Our ability to control the world around us through our decisions is unmatched to say the least. Unfortunately, though, we haven’t always used this power in good faith. There have been enough cases for us to know that having such authority is far from a perfect scenario. Hence, to neutralize the said power, we have set-up dedicated regulatory bodies that are responsible for getting everyone to follow a uniform set of rules, thus bringing some much-needed order into the picture. The idea has proven to be an effective one, but it had to through its fair share of challenges as well, with the biggest one presented by technology. After being called out time and again for imposing somewhat ‘unreasonable’ regulations, the regulatory bodies were left in dust when companies started using technology to skirt around the rules. In response, the governing forces had no answer whatsoever, and, as a result of it, the order initially brought in by them began to dissipate. However, they were able to catch up with the trend before it was too late, but that’s not all what they did. The regulators made an intelligible decision to use technology for better supervision, and once it was a reality, any gap which might have persisted between them and the companies was closed. Even though it didn’t quite stop the dodgy activities from happening altogether, the use of tech-driven tools did expand the radius of regulators’ vision, and the benefits of that were observed in a recent case of money laundering and fraud.

The Federal Grand Jury has officially charged three men said to be involved in a business email compromise (BEC) conspiracy. As per the details provided, the three men, Onyewuchi Ibeh, 21, of Bowie, of Maryland, Jason Joyner, 42, of Washington, DC and Mouaaz Elkhebri, 30, of Alexandria, Virginia, had ravaged firms from throughout the world with phishing attacks. Once they gained control of employees’ email accounts, they would stay dormant until a chance at exploitation arrived. More often than not, it would be substituting suppliers’ invoice with their own masterfully-crafted request for payment. As a way of looking credible, the felons also used to add duplicated domains into their request along with other relevant details of the supplier.

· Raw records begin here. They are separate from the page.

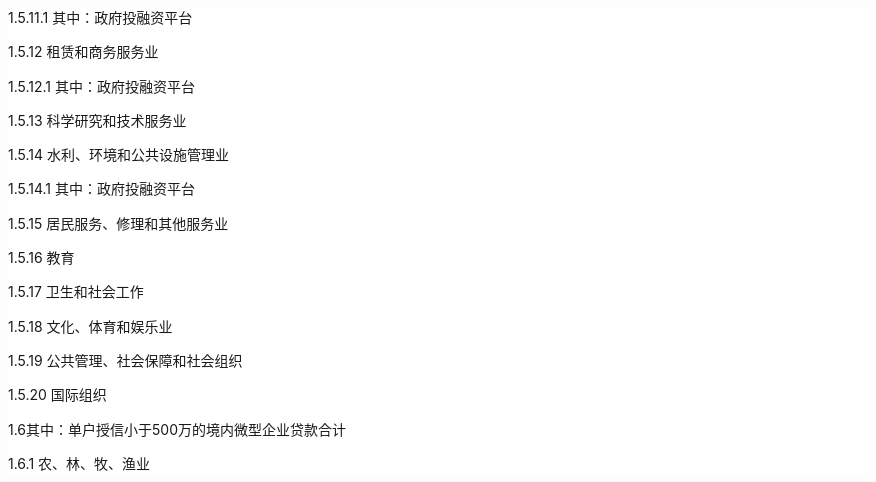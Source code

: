 1.5.11.1 其中：政府投融资平台

1.5.12 租赁和商务服务业

1.5.12.1 其中：政府投融资平台

1.5.13 科学研究和技术服务业

1.5.14 水利、环境和公共设施管理业

1.5.14.1 其中：政府投融资平台

1.5.15 居民服务、修理和其他服务业

1.5.16 教育

1.5.17 卫生和社会工作

1.5.18 文化、体育和娱乐业

1.5.19 公共管理、社会保障和社会组织

1.5.20 国际组织

1.6其中：单户授信小于500万的境内微型企业贷款合计

1.6.1 农、林、牧、渔业

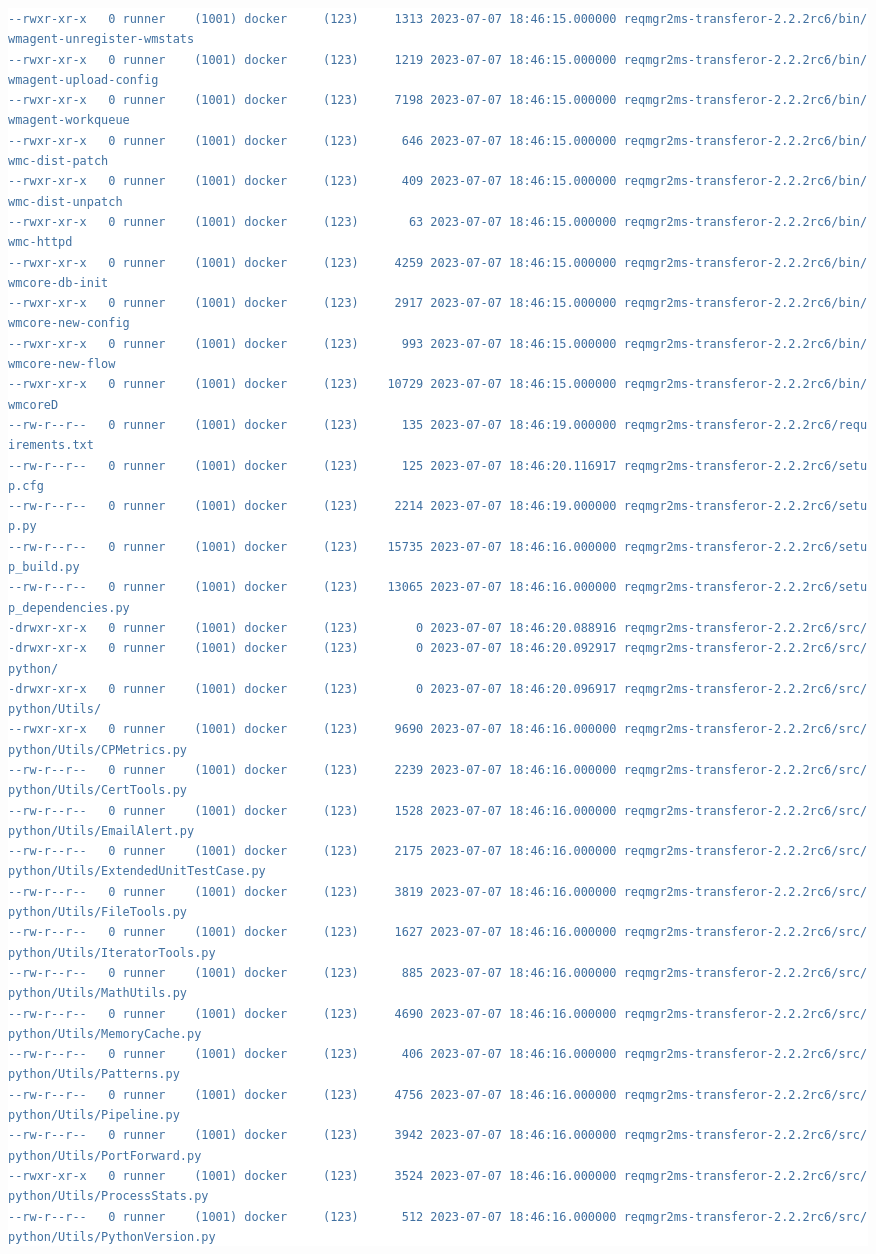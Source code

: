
 ```diff
--rwxr-xr-x   0 runner    (1001) docker     (123)     1313 2023-07-07 18:46:15.000000 reqmgr2ms-transferor-2.2.2rc6/bin/wmagent-unregister-wmstats
--rwxr-xr-x   0 runner    (1001) docker     (123)     1219 2023-07-07 18:46:15.000000 reqmgr2ms-transferor-2.2.2rc6/bin/wmagent-upload-config
--rwxr-xr-x   0 runner    (1001) docker     (123)     7198 2023-07-07 18:46:15.000000 reqmgr2ms-transferor-2.2.2rc6/bin/wmagent-workqueue
--rwxr-xr-x   0 runner    (1001) docker     (123)      646 2023-07-07 18:46:15.000000 reqmgr2ms-transferor-2.2.2rc6/bin/wmc-dist-patch
--rwxr-xr-x   0 runner    (1001) docker     (123)      409 2023-07-07 18:46:15.000000 reqmgr2ms-transferor-2.2.2rc6/bin/wmc-dist-unpatch
--rwxr-xr-x   0 runner    (1001) docker     (123)       63 2023-07-07 18:46:15.000000 reqmgr2ms-transferor-2.2.2rc6/bin/wmc-httpd
--rwxr-xr-x   0 runner    (1001) docker     (123)     4259 2023-07-07 18:46:15.000000 reqmgr2ms-transferor-2.2.2rc6/bin/wmcore-db-init
--rwxr-xr-x   0 runner    (1001) docker     (123)     2917 2023-07-07 18:46:15.000000 reqmgr2ms-transferor-2.2.2rc6/bin/wmcore-new-config
--rwxr-xr-x   0 runner    (1001) docker     (123)      993 2023-07-07 18:46:15.000000 reqmgr2ms-transferor-2.2.2rc6/bin/wmcore-new-flow
--rwxr-xr-x   0 runner    (1001) docker     (123)    10729 2023-07-07 18:46:15.000000 reqmgr2ms-transferor-2.2.2rc6/bin/wmcoreD
--rw-r--r--   0 runner    (1001) docker     (123)      135 2023-07-07 18:46:19.000000 reqmgr2ms-transferor-2.2.2rc6/requirements.txt
--rw-r--r--   0 runner    (1001) docker     (123)      125 2023-07-07 18:46:20.116917 reqmgr2ms-transferor-2.2.2rc6/setup.cfg
--rw-r--r--   0 runner    (1001) docker     (123)     2214 2023-07-07 18:46:19.000000 reqmgr2ms-transferor-2.2.2rc6/setup.py
--rw-r--r--   0 runner    (1001) docker     (123)    15735 2023-07-07 18:46:16.000000 reqmgr2ms-transferor-2.2.2rc6/setup_build.py
--rw-r--r--   0 runner    (1001) docker     (123)    13065 2023-07-07 18:46:16.000000 reqmgr2ms-transferor-2.2.2rc6/setup_dependencies.py
-drwxr-xr-x   0 runner    (1001) docker     (123)        0 2023-07-07 18:46:20.088916 reqmgr2ms-transferor-2.2.2rc6/src/
-drwxr-xr-x   0 runner    (1001) docker     (123)        0 2023-07-07 18:46:20.092917 reqmgr2ms-transferor-2.2.2rc6/src/python/
-drwxr-xr-x   0 runner    (1001) docker     (123)        0 2023-07-07 18:46:20.096917 reqmgr2ms-transferor-2.2.2rc6/src/python/Utils/
--rwxr-xr-x   0 runner    (1001) docker     (123)     9690 2023-07-07 18:46:16.000000 reqmgr2ms-transferor-2.2.2rc6/src/python/Utils/CPMetrics.py
--rw-r--r--   0 runner    (1001) docker     (123)     2239 2023-07-07 18:46:16.000000 reqmgr2ms-transferor-2.2.2rc6/src/python/Utils/CertTools.py
--rw-r--r--   0 runner    (1001) docker     (123)     1528 2023-07-07 18:46:16.000000 reqmgr2ms-transferor-2.2.2rc6/src/python/Utils/EmailAlert.py
--rw-r--r--   0 runner    (1001) docker     (123)     2175 2023-07-07 18:46:16.000000 reqmgr2ms-transferor-2.2.2rc6/src/python/Utils/ExtendedUnitTestCase.py
--rw-r--r--   0 runner    (1001) docker     (123)     3819 2023-07-07 18:46:16.000000 reqmgr2ms-transferor-2.2.2rc6/src/python/Utils/FileTools.py
--rw-r--r--   0 runner    (1001) docker     (123)     1627 2023-07-07 18:46:16.000000 reqmgr2ms-transferor-2.2.2rc6/src/python/Utils/IteratorTools.py
--rw-r--r--   0 runner    (1001) docker     (123)      885 2023-07-07 18:46:16.000000 reqmgr2ms-transferor-2.2.2rc6/src/python/Utils/MathUtils.py
--rw-r--r--   0 runner    (1001) docker     (123)     4690 2023-07-07 18:46:16.000000 reqmgr2ms-transferor-2.2.2rc6/src/python/Utils/MemoryCache.py
--rw-r--r--   0 runner    (1001) docker     (123)      406 2023-07-07 18:46:16.000000 reqmgr2ms-transferor-2.2.2rc6/src/python/Utils/Patterns.py
--rw-r--r--   0 runner    (1001) docker     (123)     4756 2023-07-07 18:46:16.000000 reqmgr2ms-transferor-2.2.2rc6/src/python/Utils/Pipeline.py
--rw-r--r--   0 runner    (1001) docker     (123)     3942 2023-07-07 18:46:16.000000 reqmgr2ms-transferor-2.2.2rc6/src/python/Utils/PortForward.py
--rwxr-xr-x   0 runner    (1001) docker     (123)     3524 2023-07-07 18:46:16.000000 reqmgr2ms-transferor-2.2.2rc6/src/python/Utils/ProcessStats.py
--rw-r--r--   0 runner    (1001) docker     (123)      512 2023-07-07 18:46:16.000000 reqmgr2ms-transferor-2.2.2rc6/src/python/Utils/PythonVersion.py
```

If we are talking numbers, then according to the Department of Justice, at least five businesses lost over $1.1 million to this scheme. However, in their attempt to remove any direct links of these transactions to them, the conspirators laundered the money through a dozen bank accounts. Upon digging into the other facts about this case, it can be gleaned that each conspirator had a different role in carrying out the scheme. For instance, Ibeh used to handle the money laundering process, while Joyner used to withdraw the laundered money in cash before delivering it to his partners. Elkhebri, on the other hand, leveraged his position as a bank employee to open accounts in the name of other two conspirators and the victims. From what we know, the scheme was active between January 2018 and March 2020.